For the report ‘10 Leading Locations for Offshore Services in Asia Pacific and Japan for 2010’, Gartner analysed the capabilities and potential of various countries as offshore services locations in the region.
“Countries such as Malaysia, the Philippines and Vietnam have continued to strengthen their position against leading alternatives, while Indonesia has entered the top 10 for the first time,” says Jim Longwood, research vice-president at Gartner. “Some of these countries have invested considerably and leveraged increased demand for lower-cost services. The global financial crisis forced many organisations to place a greater emphasis on cost optimisation.”
The 10 leading countries in Asia Pacific included the undisputed leader in offshore services India, with China remaining the greatest challenger in terms of potential scale. The other countries include a mix of mature environments that offer limited cost benefits (Australia, New Zealand and Singapore) and emerging countries with a variety of challenges, but attractive costs (Malaysia, Indonesia, the Philippines, Thailand and Vietnam).
During the last 12 months there has been significant activity in many countries to consolidate or grow their positions as leading locations for offshore services, according to Gartner. Although India continues to grow in terms of IT services being exported, its relative share of the overall worldwide total has declined as a result. India is also starting to face some challenges including wage inflation, local attrition rates, geopolitical issues and financial irregularities, which are opening opportunities for other countries that are also improving their capabilities to target local service demands of more-mature regional Asian clients.
“In view of India’s dominance, many countries trying to tap into this market are reassessing their strategy and looking at niche markets like call centres, logistics and other back-office functions where they might have a physical proximity advantage over mature countries like Australia, Hong Kong and Singapore,” says Longwood.
Indonesia was a new entrant into the top 10 list this year due to its expanding business environment targeting both offshore IT and business services, its large labour pool and its well-established industry base in mining and manufacturing involving prominent multinational companies. Pakistan dropped off the top 10 list.

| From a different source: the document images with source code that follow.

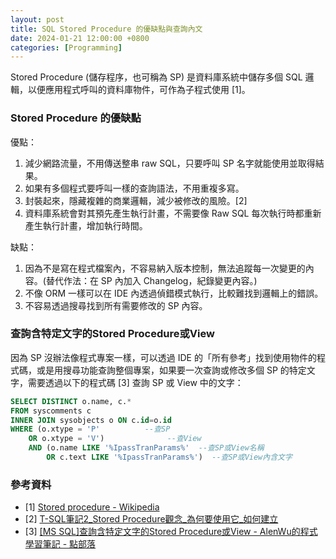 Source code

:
 ```yaml
---
layout: post
title: SQL Stored Procedure 的優缺點與查詢內文
date: 2024-01-21 12:00:00 +0800
categories: [Programming]
---
```


Stored Procedure (儲存程序，也可稱為 SP) 是資料庫系統中儲存多個 SQL 邏輯，以便應用程式呼叫的資料庫物件，可作為子程式使用 \[1\]。

### Stored Procedure 的優缺點

優點：

1. 減少網路流量，不用傳送整串 raw SQL，只要呼叫 SP 名字就能使用並取得結果。
2. 如果有多個程式要呼叫一樣的查詢語法，不用重複多寫。
3. 封裝起來，隱藏複雜的商業邏輯，減少被修改的風險。\[2\]
4. 資料庫系統會對其預先產生執行計畫，不需要像 Raw SQL 每次執行時都重新產生執行計畫，增加執行時間。

缺點：

1. 因為不是寫在程式檔案內，不容易納入版本控制，無法追蹤每一次變更的內容。(替代作法：在 SP 內加入 Changelog，紀錄變更內容。)
2. 不像 ORM 一樣可以在 IDE 內透過偵錯模式執行，比較難找到邏輯上的錯誤。
3. 不容易透過搜尋找到所有需要修改的 SP 內容。

### 查詢含特定文字的Stored Procedure或View

因為 SP 沒辦法像程式專案一樣，可以透過 IDE 的「所有參考」找到使用物件的程式碼，或是用搜尋功能查詢整個專案，如果要一次查詢或修改多個 SP 的特定文字，需要透過以下的程式碼 \[3\] 查詢 SP 或 View 中的文字：

``` sql
SELECT DISTINCT o.name, c.*
FROM syscomments c
INNER JOIN sysobjects o ON c.id=o.id
WHERE (o.xtype = 'P'          --查SP
    OR o.xtype = 'V')              --查View
    AND (o.name LIKE '%IpassTranParams%'  --查SP或View名稱
        OR c.text LIKE '%IpassTranParams%')  --查SP或View內含文字
```

### 參考資料

- \[1\] [Stored procedure - Wikipedia](https://en.wikipedia.org/wiki/Stored_procedure)
- \[2\] [T-SQL筆記2\_Stored Procedure觀念\_為何要使用它\_如何建立](https://coolmandiary.blogspot.com/2018/02/t-sql2stored-procedure.html)
- \[3\] [\[MS SQL\]查詢含特定文字的Stored Procedure或View - AlenWu的程式學習筆記 - 點部落](https://dotblogs.com.tw/AlenWu_coding_blog/2019/03/12/102752)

“This was largely due to Indonesia’s noticeable progress in addressing offshore opportunities rather than Pakistan’s drop in performance, but political instability was also an issue here,” says Longwood.
The global financial crisis and US currency fluctuations still remain a challenge for offshore vendors and clients. While the Asia Pacific region is experiencing a lesser impact from the global financial crisis, varying currency exchange rates against the US dollar have affected the attractiveness of some countries in the region. Countries like Australia, whose currency rebounded strongly, should see an increase in domestic demand for offshore services and a marginal decrease in its attractiveness for niche services.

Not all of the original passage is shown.